Lire la partie I : Des acteurs régionaux de premier plan

1. L’Arabie saoudite et les Emirats arabes unis en quête de nouveaux partenaires

Au-delà de la puissance économique majeure qu’incarne aujourd’hui Pékin, l’Arabie saoudite et les Emirats ont vu dans cette adhésion le moyen de sécuriser sur le long terme leurs exportations de pétrole vers la Chine - dont Riyad était le premier exportateur de pétrole en 2021 et Abou Dhabi le deuxième, avant que la Russie ne se propulse à la première place en 2022 à l’aune de la guerre en Ukraine [1]. L’Organisation des pays exportateurs de pétrole (OPEP) s’attend en effet à ce que la Chine reste un marché pétrolier majeur et en croissance [2] malgré la transition progressive - ou du moins la volonté de transition [3] - d’une partie du monde vers des sources d’énergie renouvelables [4]. Afin de s’attirer les bonnes grâces du secteur pétrolier chinois et de devancer leurs concurrents, l’Arabie saoudite et les Émirats arabes unis investissent ainsi des milliards de dollars dans les raffineries de pétrole et les industries pétrochimiques chinoises [5] tout en négociant des contrats à long terme visant à approvisionner les entreprises chinoises en pétrole [6] ou en gaz naturel liquide (LNG) [7] ; en juillet 2023 par exemple, le géant pétrolier saoudien Aramco [8] parvenait à conclure l’acquisition d’une participation de 10% dans la société pétrochimique chinoise Rongsheng Petrochemical pour un montant d’environ 3,6 milliards de dollars, permettant à Aramco de fournir environ 480 000 barils de pétrole brut supplémentaire par jour aux raffineries affiliées à Rongsheng [9].

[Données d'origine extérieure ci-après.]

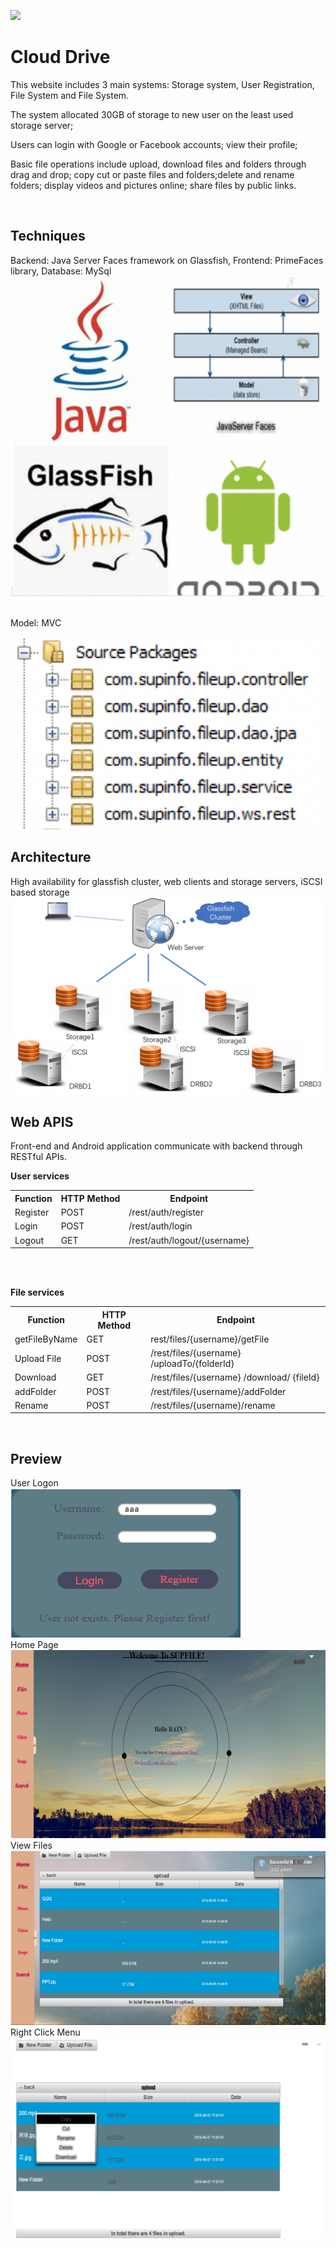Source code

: ![](imgs/logo.png)

# Cloud Drive

<p>This website includes 3 main systems:  Storage system, User Registration, File System and File System. </p>

<p>The system allocated 30GB of storage to new user on the least used storage server;</p>
<p>Users can login with Google or Facebook accounts; view their profile; </p>

<p>Basic file operations include upload, download files and folders through drag and drop; copy cut or paste files and folders;delete and rename folders; display videos and pictures online; share files by public links. </p>
<br/>

Techniques
--------------
Backend: Java Server Faces framework on Glassfish, Frontend: PrimeFaces library, Database: MySql
![techniques](/imgs/stack.png)

<br/>
Model: MVC

![code](imgs/Picture1.png)
<br/>

Architecture
------------
High availability for glassfish cluster, web clients and storage servers, iSCSI based storage
![arc](/imgs/arc.png)
<br/>

Web APIS
------------
<p>Front-end and Android application communicate with backend through RESTful APIs.</p>

**User services**
<br/>
<table>
    <tr>
        <th>Function</th>
        <th>HTTP Method</th>
        <th>Endpoint</th>
    </tr>
    <tr>
        <td>Register</td>
        <td>POST</td>
        <td>/rest/auth/register</td>
    </tr>
    <tr>
        <td>Login</td>
        <td>POST</td>
        <td>/rest/auth/login</td>
    </tr>
    <tr>
        <td>Logout</td>
        <td>GET</td>
        <td>/rest/auth/logout/{username}</td>
    </tr>
</table>

<br/>
<br/>

**File services**
<table>
    <tr>
        <th>Function</th>
        <th>HTTP Method</th>
        <th>Endpoint</th>
    </tr>
    <tr>
        <td>getFileByName</td>
        <td>GET</td>
        <td>rest/files/{username}/getFile</td>
    </tr>
    <tr>
        <td>Upload File</td>
        <td>POST</td>
        <td>/rest/files/{username} /uploadTo/{folderId}</td>
    </tr>
    <tr>
        <td>Download</td>
        <td>GET</td>
        <td>/rest/files/{username} /download/ {fileId}</td>
    </tr>
    <tr>
        <td>addFolder</td>
        <td>POST</td>
        <td>/rest/files/{username}/addFolder</td>
    </tr>
    <tr>
        <td>Rename</td>
        <td>POST</td>
        <td>/rest/files/{username}/rename</td>
    </tr>
</table>

<br/>

Preview
------------
User Logon
<br/>
![login](imgs/login.png)
<br/>
Home Page
<br/>
![home](imgs/home.png)
<br/>
View Files
<br/>
![files](/imgs/files.png)
<br/>
Right Click Menu
<br/>
![functions](/imgs/menu.png)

Au-delà du volet énergétique, l’Arabie saoudite et les Émirats arabes unis considèrent la Chine comme un partenaire de choix afin de parvenir à une diversification de leur économie, un impératif stratégique pour les deux puissances pétrolières qui investissent d’ores et déjà dans l’après-pétrole [10]. L’Arabie saoudite s’efforce depuis plusieurs années de souligner la compatibilité de sa Vision 2030 avec les Nouvelles routes de la soie (BRI) [11], créant en ce sens des partenariats et des coentreprises avec des institutions et entreprises publiques chinoises afin d’accéder à leur technologie et à leur expertise [12]. En juin 2023 par exemple, à l’occasion de la dixième conférence commerciale arabo-chinoise tenue à Riyad, une série de partenariats de ce type ont pu être signés, le plus important d’entre eux ayant été un protocole d’accord de 5,6 milliards de dollars signé par le ministère saoudien de l’Investissement et le fabricant chinois de voitures électriques Human Horizons en vue de créer une coentreprise chargée de tous les aspects de la production de véhicules électriques, de la recherche à la commercialisation [13].

2. Les BRICS comme entrée d’air économique vitale pour l’Iran

L’Iran apparaissait quant à lui comme un candidat naturel pour les BRICS et pour un partenariat rapproché avec la Chine au vu de sa vision antioccidentale du monde et de sa recherche d’un système politico-économique alternatif à celui actuellement dominé et entretenu par les Etats-Unis. En effet, son économie étouffe toujours sous le poids des sanctions internationales, notamment américaines, concomitamment au piétinement des négociations sur le nucléaire iranien. L’Iran exporte ainsi la très grande majorité de son pétrole vers la Chine et, dans une moindre mesure, vers la Syrie et le Venezuela [14], faisant de Pékin l’une de ses principales sources de revenus étrangers, avec environ 47 milliards de dollars issus de la vente de pétrole l’année dernière. La porte ouverte par la Chine au pétrole iranien est telle qu’elle a d’ailleurs poussé, en juillet 2023, des membres du Congrès américain à demander à l’administration américaine des sanctions plus dures à l’encontre des acteurs responsables de la vente de pétrole iranien vers la Chine [15].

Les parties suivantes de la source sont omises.